Crossed reflex responses to flexor nerve stimulation in mice

Journal of Neurophysiology ◽

10.1152/jn.00385.2021 ◽

2022 ◽

Author(s):

Olivier D. Laflamme ◽

Marwan Ibrahim ◽

Turgay Akay

Keyword(s):

Peroneal Nerve ◽

Muscle Activation ◽

Mouse Genetics ◽

Motor Responses ◽

Reflex Pathway ◽

Reflex Responses ◽

Spinal Circuitry ◽

Extensor Muscles ◽

Stimulation Of

Motor responses in one leg to sensory stimulation of the contralateral leg have been named "crossed reflexes" and extensively investigated in cats and humans. Despite this effort, a circuit-level understanding of the crossed reflexes has remained missing. In mice, advances in molecular genetics enabled insights into the "commissural spinal circuitry" that ensures coordinated leg movements during locomotion. Despite some common features between the commissural spinal circuitry and the circuit for the crossed reflexes, the degree to which they overlap has remained obscure. Here, we describe excitatory crossed reflex responses elicited by electrically stimulating the common peroneal nerve that mainly innervate ankle flexor muscles and the skin on antero-lateral aspect of the hind leg.
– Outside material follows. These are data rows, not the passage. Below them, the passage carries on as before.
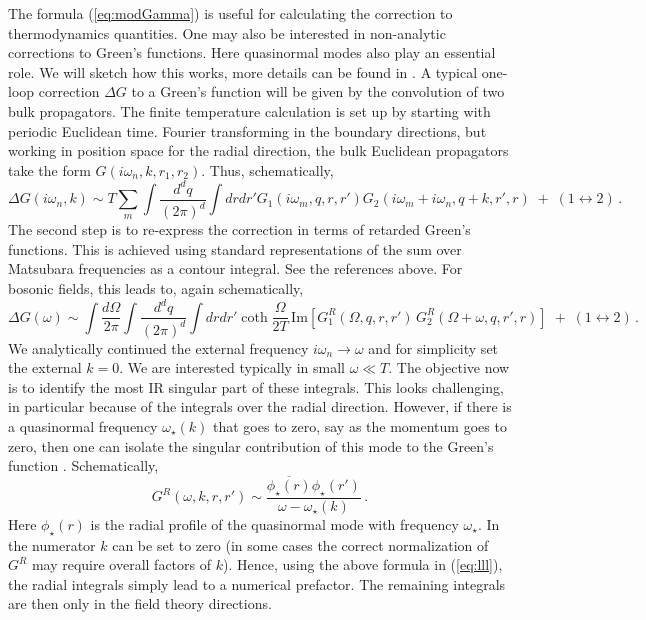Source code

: \documentclass[10pt, oneside]{book}
\def\be{\begin{equation}}
\def\ee{\end{equation}}
\begin{document}
\begin{doublespace}
The formula (\ref{eq:modGamma}) is useful for calculating the correction to thermodynamics quantities. One may also be interested in non-analytic corrections to Green's functions. Here quasinormal modes also play an essential role. We will sketch how this works, more details can be found in \cite{caronhuot, Hartman:2010fk, Anninos:2010sq, Faulkner:2013bna}. A typical one-loop correction $\Delta G$ to a Green's function will be given by the convolution of two bulk propagators. The finite temperature calculation is set up by starting with periodic Euclidean time. Fourier transforming in the boundary directions, but working in position space for the radial direction, the bulk Euclidean propagators take the form $G(i\omega_n, k, r_1,r_2)$. Thus, schematically, 
\be
\Delta G(i\omega_n,k) \sim T \sum_m \int \frac{d^dq}{(2\pi)^d} \int dr dr'  G_1(i \omega_m,q,r,r') G_2(i \omega_m + i \omega_n,q+k,r',r) \; + \; (1 \leftrightarrow 2)  \,.
\ee
The second step is to re-express the correction in terms of retarded Green's functions. This is achieved using standard representations of the sum over Matsubara frequencies as a contour integral. See the references above. For bosonic fields, this leads to, again schematically,
\be\label{eq:lll}
\Delta G(\omega) \sim \int \frac{d\Omega}{2 \pi} \int \frac{d^dq}{(2\pi)^d} \int dr dr' \coth \frac{\Omega}{2T} \, \text{Im}\left[ G_1^R(\Omega,q,r,r') \, G_2^R(\Omega + \omega,q,r',r) 
 \right]  \; + \; (1 \leftrightarrow 2) \,.
\ee
We analytically continued the external frequency $i \omega_n \to \omega$ and for simplicity set the external $k=0$. We are interested typically in small $\omega \ll T$. The objective now is to identify the most IR singular part of these integrals. This looks challenging, in particular because of the integrals over the radial direction. However, if there is a quasinormal frequency $\omega_\star(k)$ that goes to zero, say as the momentum goes to zero, then one can isolate the singular contribution of this mode to the Green's function \cite{Anninos:2010sq}. Schematically,
\be\label{eq:zoomin}
G^R(\omega,k,r,r') \sim \frac{\overline{\phi_\star(r)} \phi_\star(r')}{\omega - \omega_\star(k)} \,.
\ee
Here $\phi_\star(r)$ is the radial profile of the quasinormal mode with frequency $\omega_\star$. In the numerator $k$ can be set to zero (in some cases the correct normalization of $G^R$ may require overall factors of $k$). Hence, using the above formula in (\ref{eq:lll}), the radial integrals simply lead to a numerical prefactor. The remaining integrals are then only in the field theory directions.


\end{doublespace}
\end{document}

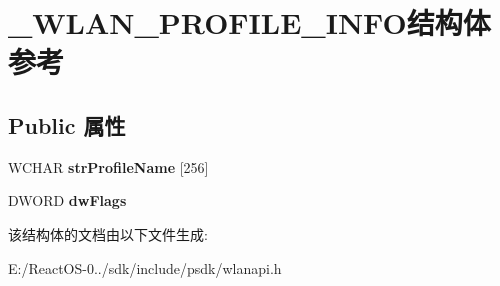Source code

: \hypertarget{struct___w_l_a_n___p_r_o_f_i_l_e___i_n_f_o}{}\section{\+\_\+\+W\+L\+A\+N\+\_\+\+P\+R\+O\+F\+I\+L\+E\+\_\+\+I\+N\+F\+O结构体 参考}
\label{struct___w_l_a_n___p_r_o_f_i_l_e___i_n_f_o}
\subsection*{Public 属性}
\begin{DoxyCompactItemize}
\item 
\mbox{\label{struct___w_l_a_n___p_r_o_f_i_l_e___i_n_f_o_a77c3e1b551d9ce7d90757e714dc1851e}} 
W\+C\+H\+AR {\bfseries str\+Profile\+Name} \mbox{[}256\mbox{]}
\item 
\mbox{\label{struct___w_l_a_n___p_r_o_f_i_l_e___i_n_f_o_a93df8346b1c8233efb649bb7ad1f974a}} 
D\+W\+O\+RD {\bfseries dw\+Flags}
\end{DoxyCompactItemize}


该结构体的文档由以下文件生成\+:\begin{DoxyCompactItemize}
\item 
E\+:/\+React\+O\+S-\/0../sdk/include/psdk/wlanapi.\+h\end{DoxyCompactItemize}
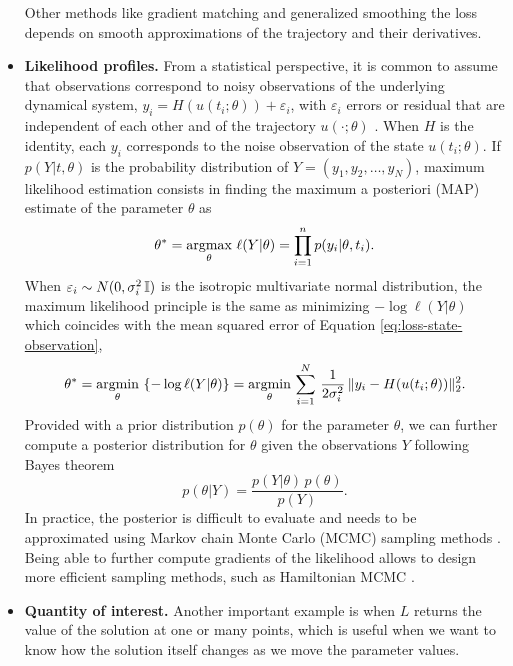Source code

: \begin{itemize}
    Other methods like gradient matching and generalized smoothing the loss depends on smooth approximations of the trajectory and their derivatives. 
    \item \textbf{Likelihood profiles.} From a statistical perspective, it is common to assume that observations correspond to noisy observations of the underlying dynamical system, $y_i = H(u(t_i; \theta)) + \varepsilon_i$, with $\varepsilon_i$ errors or residual that are independent of each other and of the trajectory $u(\cdot ; \theta)$ \cite{ramsay2017dynamic}.
    When $H$ is the identity, each $y_i$ corresponds to the noise observation of the state $u(t_i; \theta)$.
    If $p(Y | t , \theta)$ is the probability distribution of $Y=(y_1, y_2, \ldots, y_N)$, maximum likelihood estimation consists in finding the maximum a posteriori (MAP) estimate of the parameter $\theta$ as
    \begin{equation}
        \theta^* 
        = 
        \underset{\theta}{\text{argmax}} \,\, \ell (Y | \theta) 
        = 
        \prod_{i=1}^n p(y_i | \theta, t_i) .
    \end{equation}
    When $\varepsilon_i \sim N(0, \sigma_i^2 \operatorname{\mathbb{I}})$ is the isotropic multivariate normal distribution, the maximum likelihood principle is the same as minimizing $- \log \ell(Y | \theta)$ which coincides with the mean squared error of Equation \eqref{eq:loss-state-observation},
    \begin{equation}
        \theta^* 
        = 
        \underset{\theta}{\text{argmin}} \, \left \{ - \log \ell (Y | \theta) \right \}
        = 
        \underset{\theta}{\text{argmin}} \, \sum_{i=1}^N 
        \, \frac{1}{2\sigma_i^2} \,
        \| y_i - H(u(t_i; \theta)) \|_2^2 .
    \end{equation}
    Provided with a prior distribution $p(\theta)$ for the parameter $\theta$, we can further compute a posterior distribution for $\theta$ given the observations $Y$ following Bayes theorem 
    \begin{equation}
        p(\theta | Y) = \frac{p(Y | \theta) \, p (\theta)}{p(Y)}. 
    \end{equation}
    In practice, the posterior is difficult to evaluate and needs to be approximated using Markov chain Monte Carlo (MCMC) sampling methods \cite{gelman2013bayesian}. Being able to further compute gradients of the likelihood allows to design more efficient sampling methods, such as Hamiltonian MCMC \cite{Betancourt_2017}.
    \item \textbf{Quantity of interest.} Another important example is when $L$ returns the value of the solution at one or many points, which is useful when we want to know how the solution itself changes as we move the parameter values. 

\end{itemize}
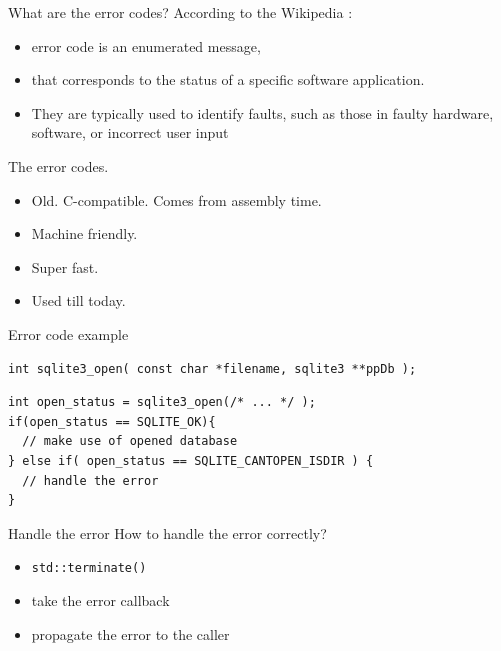 \documentclass[10pt]{beamer}
\begin{document}
\begin{frame}{What are the error codes?}
	According to the \alert{Wikipedia} :
	\begin{itemize}[<+- | alert@+>]
		\item error code is an enumerated message,
		\item that corresponds to the status of a specific software application.
		\item They are typically used to identify faults, such as those in faulty hardware, software, or incorrect user input
	\end{itemize}
\end{frame}

\begin{frame}{The error codes.}
	\begin{itemize}[<+- | alert@+>]
		\item Old. C-compatible. Comes from assembly time.
		\item Machine friendly.
		\item Super fast.
		\item Used till today.
	\end{itemize}
\end{frame}

\begin{frame}[fragile]{Error code example}
	\begin{verbatim}
int sqlite3_open( const char *filename, sqlite3 **ppDb );
	\end{verbatim}
	
	\pause
	
	\hrulefill
	
	\begin{verbatim}
int open_status = sqlite3_open(/* ... */ );
if(open_status == SQLITE_OK){
  // make use of opened database
} else if( open_status == SQLITE_CANTOPEN_ISDIR ) {
  // handle the error
}
	\end{verbatim}
	
\end{frame}

\begin{frame}{Handle the error}
	How to handle the error correctly?
	
	\pause
	
	\begin{itemize}[<+- | alert@+>]
		\item \texttt{std::terminate()}
		\item take the error callback
		\item propagate the error to the caller
	\end{itemize}
	
\end{frame}
\end{document}
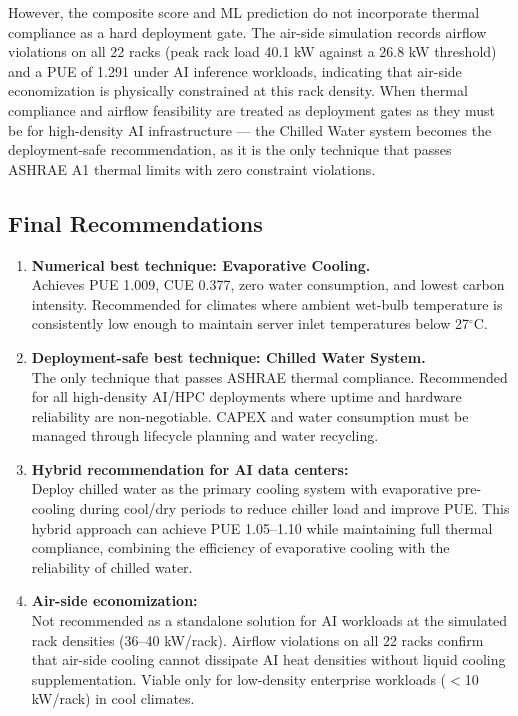 ﻿\documentclass[12pt,a4paper]{report}
\newcommand{\degC}{$^{\circ}$C}
\begin{document}
\noindent However, the composite score and ML prediction do not incorporate thermal
compliance as a hard deployment gate. The air-side simulation records airflow violations
on all 22 racks (peak rack load 40.1 kW against a 26.8 kW threshold) and a PUE of 1.291
under AI inference workloads, indicating that air-side economization is physically
constrained at this rack density. When thermal compliance and airflow feasibility are
treated as deployment gates as they must be for high-density AI infrastructure ---
the Chilled Water system becomes the deployment-safe recommendation, as it is the only
technique that passes ASHRAE A1 thermal limits with zero constraint violations.

\subsection{Final Recommendations}

\begin{enumerate}[leftmargin=*, label=\textbf{\arabic*.}, itemsep=6pt]
  \item \textbf{Numerical best technique: Evaporative Cooling.}\\
        Achieves PUE 1.009, CUE 0.377, zero water consumption, and lowest carbon intensity.
        Recommended for climates where ambient wet-bulb temperature is consistently low
        enough to maintain server inlet temperatures below 27\degC.

  \item \textbf{Deployment-safe best technique: Chilled Water System.}\\
        The only technique that passes ASHRAE thermal compliance. Recommended for all
        high-density AI/HPC deployments where uptime and hardware reliability are
        non-negotiable. CAPEX and water consumption must be managed through lifecycle
        planning and water recycling.

  \item \textbf{Hybrid recommendation for AI data centers:}\\
        Deploy chilled water as the primary cooling system with evaporative pre-cooling
        during cool/dry periods to reduce chiller load and improve PUE. This hybrid
        approach can achieve PUE 1.05--1.10 while maintaining full thermal compliance,
        combining the efficiency of evaporative cooling with the reliability of chilled water.

  \item \textbf{Air-side economization:}\\
        Not recommended as a standalone solution for AI workloads at the simulated rack
        densities (36--40 kW/rack). Airflow violations on all 22 racks confirm that
        air-side cooling cannot dissipate AI heat densities without liquid cooling
        supplementation. Viable only for low-density enterprise workloads ($<$10 kW/rack)
        in cool climates.
\end{enumerate}
\end{document}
Stimulation of the peroneal nerve with low current intensity evoked low amplitude motor responses in the contralateral flexor and extensor muscles. At higher current strengths, stimulation of the same nerve evoked stronger and more synchronous responses in the same contralateral muscles. In addition to the excitatory crossed reflex pathway indicated by muscle activation, we demonstrate the presence of an inhibitory crossed reflex pathway, which was modulated when the motor pools were active during walking. The results are compared with the crossed reflex responses initiated by stimulating proprioceptors from extensor muscles and cutaneous afferents from the posterior part of the leg. We anticipate that these findings will be essential for future research combining the in vivo experiments presented here with mouse genetics to understand crossed reflex pathways at the network level in vivo.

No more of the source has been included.